=== Exercise requirements ===
Bring together all lines of the material below that contain the string "PlayAnimationConfig".

=== Entries supplied ===
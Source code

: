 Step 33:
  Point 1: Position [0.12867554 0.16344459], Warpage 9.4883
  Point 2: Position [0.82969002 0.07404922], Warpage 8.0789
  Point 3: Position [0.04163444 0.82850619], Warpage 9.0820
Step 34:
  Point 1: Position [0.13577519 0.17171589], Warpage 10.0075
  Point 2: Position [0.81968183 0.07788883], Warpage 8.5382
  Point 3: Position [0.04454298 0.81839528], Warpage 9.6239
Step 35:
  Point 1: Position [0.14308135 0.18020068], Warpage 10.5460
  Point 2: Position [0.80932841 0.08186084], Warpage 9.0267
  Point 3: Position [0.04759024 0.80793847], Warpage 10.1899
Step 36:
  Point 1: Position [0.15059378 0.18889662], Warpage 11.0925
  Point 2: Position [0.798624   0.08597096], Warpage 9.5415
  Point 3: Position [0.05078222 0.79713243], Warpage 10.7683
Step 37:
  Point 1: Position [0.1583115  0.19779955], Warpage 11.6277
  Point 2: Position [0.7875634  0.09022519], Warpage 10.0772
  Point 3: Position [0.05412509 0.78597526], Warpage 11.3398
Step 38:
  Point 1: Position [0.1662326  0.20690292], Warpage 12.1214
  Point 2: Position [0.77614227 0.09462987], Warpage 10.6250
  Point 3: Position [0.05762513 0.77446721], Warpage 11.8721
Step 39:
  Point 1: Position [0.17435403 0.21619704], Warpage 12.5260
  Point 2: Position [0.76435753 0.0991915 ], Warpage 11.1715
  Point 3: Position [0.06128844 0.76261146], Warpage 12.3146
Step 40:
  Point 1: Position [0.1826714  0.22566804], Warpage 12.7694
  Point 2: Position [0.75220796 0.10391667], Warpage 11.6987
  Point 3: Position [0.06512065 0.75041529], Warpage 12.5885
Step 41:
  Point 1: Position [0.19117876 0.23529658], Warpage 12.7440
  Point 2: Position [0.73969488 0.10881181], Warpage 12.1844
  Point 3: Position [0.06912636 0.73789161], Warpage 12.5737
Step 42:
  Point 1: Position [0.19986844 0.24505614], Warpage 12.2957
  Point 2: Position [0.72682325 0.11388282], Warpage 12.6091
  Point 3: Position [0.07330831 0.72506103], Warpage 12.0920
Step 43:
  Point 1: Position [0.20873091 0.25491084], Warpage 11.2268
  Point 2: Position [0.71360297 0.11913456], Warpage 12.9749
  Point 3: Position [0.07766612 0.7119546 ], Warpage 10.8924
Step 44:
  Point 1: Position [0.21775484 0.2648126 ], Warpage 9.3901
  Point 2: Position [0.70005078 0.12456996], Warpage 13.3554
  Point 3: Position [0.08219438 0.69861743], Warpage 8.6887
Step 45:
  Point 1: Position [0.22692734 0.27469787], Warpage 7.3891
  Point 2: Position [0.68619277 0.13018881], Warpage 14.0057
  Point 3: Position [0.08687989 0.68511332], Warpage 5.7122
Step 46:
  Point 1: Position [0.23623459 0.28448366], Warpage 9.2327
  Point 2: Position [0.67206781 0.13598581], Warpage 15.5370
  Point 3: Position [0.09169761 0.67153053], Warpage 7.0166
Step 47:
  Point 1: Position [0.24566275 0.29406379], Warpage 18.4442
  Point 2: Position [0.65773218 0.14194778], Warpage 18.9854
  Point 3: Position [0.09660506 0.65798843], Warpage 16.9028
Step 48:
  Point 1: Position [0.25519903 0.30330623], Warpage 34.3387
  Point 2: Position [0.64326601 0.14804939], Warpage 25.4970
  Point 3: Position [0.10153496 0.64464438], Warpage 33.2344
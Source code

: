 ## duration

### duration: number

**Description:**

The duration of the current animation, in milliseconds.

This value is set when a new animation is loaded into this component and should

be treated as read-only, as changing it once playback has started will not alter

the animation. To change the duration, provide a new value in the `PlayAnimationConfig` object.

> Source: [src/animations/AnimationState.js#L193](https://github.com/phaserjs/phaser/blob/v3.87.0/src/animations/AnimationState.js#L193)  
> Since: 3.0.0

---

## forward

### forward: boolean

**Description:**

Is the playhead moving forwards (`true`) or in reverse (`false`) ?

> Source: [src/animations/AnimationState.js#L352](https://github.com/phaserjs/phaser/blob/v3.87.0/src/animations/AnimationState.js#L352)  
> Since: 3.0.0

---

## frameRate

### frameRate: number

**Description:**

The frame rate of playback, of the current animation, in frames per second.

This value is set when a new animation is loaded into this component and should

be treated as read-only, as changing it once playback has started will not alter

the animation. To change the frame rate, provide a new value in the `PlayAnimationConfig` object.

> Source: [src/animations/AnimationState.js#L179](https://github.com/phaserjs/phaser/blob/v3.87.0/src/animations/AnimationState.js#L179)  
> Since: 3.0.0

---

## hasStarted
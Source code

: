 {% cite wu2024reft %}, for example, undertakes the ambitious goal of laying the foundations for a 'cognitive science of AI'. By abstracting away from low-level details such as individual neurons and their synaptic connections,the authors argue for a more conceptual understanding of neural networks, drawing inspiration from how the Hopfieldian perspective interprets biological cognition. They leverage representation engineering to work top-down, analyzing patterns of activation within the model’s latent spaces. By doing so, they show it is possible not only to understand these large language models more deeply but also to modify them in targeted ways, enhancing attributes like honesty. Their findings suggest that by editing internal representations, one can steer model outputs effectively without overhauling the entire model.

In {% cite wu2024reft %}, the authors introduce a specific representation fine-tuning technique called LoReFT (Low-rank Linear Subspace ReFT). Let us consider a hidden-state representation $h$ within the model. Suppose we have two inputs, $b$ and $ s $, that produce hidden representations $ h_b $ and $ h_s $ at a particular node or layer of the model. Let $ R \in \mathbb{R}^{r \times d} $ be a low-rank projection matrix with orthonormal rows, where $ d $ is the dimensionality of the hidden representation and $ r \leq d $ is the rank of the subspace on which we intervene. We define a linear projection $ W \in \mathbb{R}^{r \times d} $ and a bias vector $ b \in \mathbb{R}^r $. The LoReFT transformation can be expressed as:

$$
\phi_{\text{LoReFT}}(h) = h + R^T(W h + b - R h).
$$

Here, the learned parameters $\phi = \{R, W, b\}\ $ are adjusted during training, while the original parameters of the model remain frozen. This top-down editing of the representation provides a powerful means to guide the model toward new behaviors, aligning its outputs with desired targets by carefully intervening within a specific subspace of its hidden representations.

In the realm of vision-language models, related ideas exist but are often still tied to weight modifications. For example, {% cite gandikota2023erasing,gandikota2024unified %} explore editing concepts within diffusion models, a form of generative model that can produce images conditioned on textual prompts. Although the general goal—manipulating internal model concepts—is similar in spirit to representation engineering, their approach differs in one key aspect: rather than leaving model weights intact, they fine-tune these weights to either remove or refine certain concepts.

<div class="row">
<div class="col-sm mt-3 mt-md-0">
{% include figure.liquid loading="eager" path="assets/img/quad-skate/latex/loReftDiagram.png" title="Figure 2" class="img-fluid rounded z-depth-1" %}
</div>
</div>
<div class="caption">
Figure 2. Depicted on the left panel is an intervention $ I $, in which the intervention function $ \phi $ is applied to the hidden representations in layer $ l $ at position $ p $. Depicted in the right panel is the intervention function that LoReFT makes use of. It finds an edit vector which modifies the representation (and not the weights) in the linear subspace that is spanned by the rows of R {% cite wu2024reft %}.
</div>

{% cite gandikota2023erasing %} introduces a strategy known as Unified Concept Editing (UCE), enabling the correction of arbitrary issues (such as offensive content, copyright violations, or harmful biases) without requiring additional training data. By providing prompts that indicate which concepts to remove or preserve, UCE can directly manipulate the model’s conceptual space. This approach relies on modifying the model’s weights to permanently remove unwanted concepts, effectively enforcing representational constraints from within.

=== Answer area ===
the animation. To change the duration, provide a new value in the `PlayAnimationConfig` object.
the animation. To change the frame rate, provide a new value in the `PlayAnimationConfig` object.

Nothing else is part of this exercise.